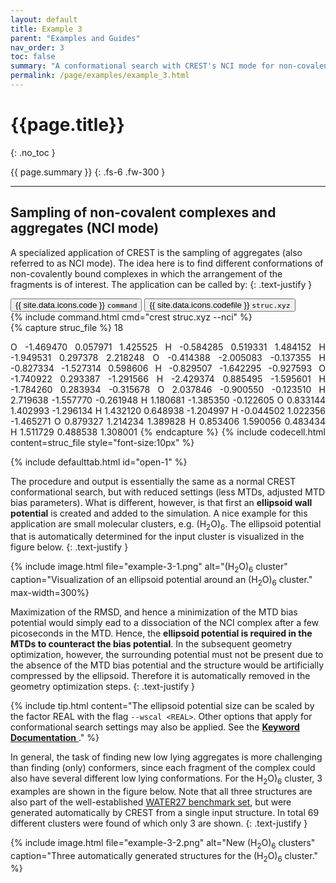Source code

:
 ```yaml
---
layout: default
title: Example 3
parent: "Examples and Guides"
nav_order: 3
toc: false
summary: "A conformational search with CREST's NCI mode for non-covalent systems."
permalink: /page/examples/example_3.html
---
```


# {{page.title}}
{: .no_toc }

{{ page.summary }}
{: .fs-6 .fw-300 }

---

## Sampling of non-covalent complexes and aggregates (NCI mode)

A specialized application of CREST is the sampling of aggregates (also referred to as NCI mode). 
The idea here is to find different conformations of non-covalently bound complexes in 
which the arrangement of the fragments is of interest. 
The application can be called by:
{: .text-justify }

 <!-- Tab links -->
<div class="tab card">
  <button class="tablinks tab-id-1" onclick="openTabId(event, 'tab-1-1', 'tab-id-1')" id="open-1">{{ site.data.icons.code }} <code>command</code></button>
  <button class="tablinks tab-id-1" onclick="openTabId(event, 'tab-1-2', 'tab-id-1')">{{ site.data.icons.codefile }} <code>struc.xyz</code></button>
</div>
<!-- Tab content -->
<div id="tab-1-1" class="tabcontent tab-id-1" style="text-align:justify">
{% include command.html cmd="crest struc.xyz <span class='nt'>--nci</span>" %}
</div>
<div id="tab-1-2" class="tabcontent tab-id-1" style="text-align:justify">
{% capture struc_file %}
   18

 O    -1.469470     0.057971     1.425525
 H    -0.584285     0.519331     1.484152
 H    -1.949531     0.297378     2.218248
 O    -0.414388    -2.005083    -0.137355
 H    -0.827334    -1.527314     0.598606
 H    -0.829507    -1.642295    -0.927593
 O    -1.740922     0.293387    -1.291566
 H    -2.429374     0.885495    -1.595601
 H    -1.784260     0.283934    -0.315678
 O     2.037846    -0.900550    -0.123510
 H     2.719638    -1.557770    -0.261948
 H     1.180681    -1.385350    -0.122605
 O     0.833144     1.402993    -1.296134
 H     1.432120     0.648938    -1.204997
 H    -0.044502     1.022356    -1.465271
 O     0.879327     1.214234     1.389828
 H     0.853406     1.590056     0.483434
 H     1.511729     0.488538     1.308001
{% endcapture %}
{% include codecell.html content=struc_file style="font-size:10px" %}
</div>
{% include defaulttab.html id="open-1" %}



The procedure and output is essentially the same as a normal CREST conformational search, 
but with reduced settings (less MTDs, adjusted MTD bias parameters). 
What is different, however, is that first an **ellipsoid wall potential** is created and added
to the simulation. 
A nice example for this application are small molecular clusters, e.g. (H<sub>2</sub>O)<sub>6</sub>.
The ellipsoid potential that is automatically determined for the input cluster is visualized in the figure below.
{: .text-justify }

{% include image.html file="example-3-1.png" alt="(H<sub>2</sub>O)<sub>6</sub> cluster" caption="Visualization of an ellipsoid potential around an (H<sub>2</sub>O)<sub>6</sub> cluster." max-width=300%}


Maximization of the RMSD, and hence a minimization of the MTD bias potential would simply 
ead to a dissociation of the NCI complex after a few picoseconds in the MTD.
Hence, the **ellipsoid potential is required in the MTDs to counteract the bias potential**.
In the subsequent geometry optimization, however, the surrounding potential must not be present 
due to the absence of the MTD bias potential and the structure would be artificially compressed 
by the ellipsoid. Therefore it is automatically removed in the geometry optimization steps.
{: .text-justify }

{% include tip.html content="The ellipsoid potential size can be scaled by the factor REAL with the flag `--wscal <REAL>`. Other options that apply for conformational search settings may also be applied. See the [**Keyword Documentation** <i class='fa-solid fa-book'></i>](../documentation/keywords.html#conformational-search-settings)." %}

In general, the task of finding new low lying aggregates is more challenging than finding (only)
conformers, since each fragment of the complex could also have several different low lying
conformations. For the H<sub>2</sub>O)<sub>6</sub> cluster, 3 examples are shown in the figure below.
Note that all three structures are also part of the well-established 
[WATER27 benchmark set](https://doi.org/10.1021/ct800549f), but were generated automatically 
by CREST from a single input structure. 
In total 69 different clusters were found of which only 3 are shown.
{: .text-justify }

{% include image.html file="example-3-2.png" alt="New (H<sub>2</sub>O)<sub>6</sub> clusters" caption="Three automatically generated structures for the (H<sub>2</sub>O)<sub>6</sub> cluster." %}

● ● ●

## How to complete this task:
All the lines that hold the word "structures" must appear in the answer, copied from the records.

## Final answer:
Note that all three structures are also part of the well-established 
{% include image.html file="example-3-2.png" alt="New (H<sub>2</sub>O)<sub>6</sub> clusters" caption="Three automatically generated structures for the (H<sub>2</sub>O)<sub>6</sub> cluster." %}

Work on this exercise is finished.